## TASK OBJECTIVE:
Lines with the word "Diana": copy all of them from the entries below.

## DATA SECTION:
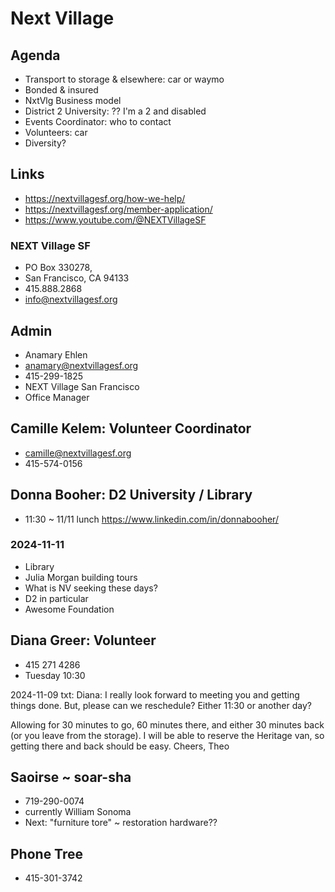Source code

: # Next Village

## Agenda

* Transport to storage & elsewhere: car or waymo
* Bonded & insured
* NxtVlg Business model
* District 2 University: ?? I'm a 2 and disabled
* Events Coordinator: who to contact
* Volunteers: car
* Diversity?


## Links

* https://nextvillagesf.org/how-we-help/
* https://nextvillagesf.org/member-application/
* https://www.youtube.com/@NEXTVillageSF

### NEXT Village SF

* PO Box 330278,
* San Francisco, CA 94133
* 415.888.2868
* info@nextvillagesf.org

## Admin

* Anamary Ehlen
* anamary@nextvillagesf.org
* 415-299-1825
* NEXT Village San Francisco
* Office Manager

## Camille Kelem: Volunteer Coordinator

* camille@nextvillagesf.org
* 415-574-0156


## Donna Booher: D2 University / Library

* 11:30 ~ 11/11 lunch
https://www.linkedin.com/in/donnabooher/

### 2024-11-11

* Library
* Julia Morgan building tours
* What is NV seeking these days?
* D2 in particular
* Awesome Foundation

## Diana Greer: Volunteer

* 415 271 4286
* Tuesday 10:30

2024-11-09 txt: Diana: I really look forward to meeting you and getting things done. But, please can we reschedule? Either 11:30 or another day?

Allowing for 30 minutes to go, 60 minutes there, and either 30 minutes back (or you leave from the storage). I will be able to reserve the Heritage van, so getting there and back should be easy. Cheers, Theo


## Saoirse ~ soar-sha

* 719-290-0074
* currently William Sonoma
* Next: "furniture tore" ~ restoration hardware??



## Phone Tree

* 415-301-3742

## COMPLETED EXERCISE:
## Diana Greer: Volunteer
2024-11-09 txt: Diana: I really look forward to meeting you and getting things done. But, please can we reschedule? Either 11:30 or another day?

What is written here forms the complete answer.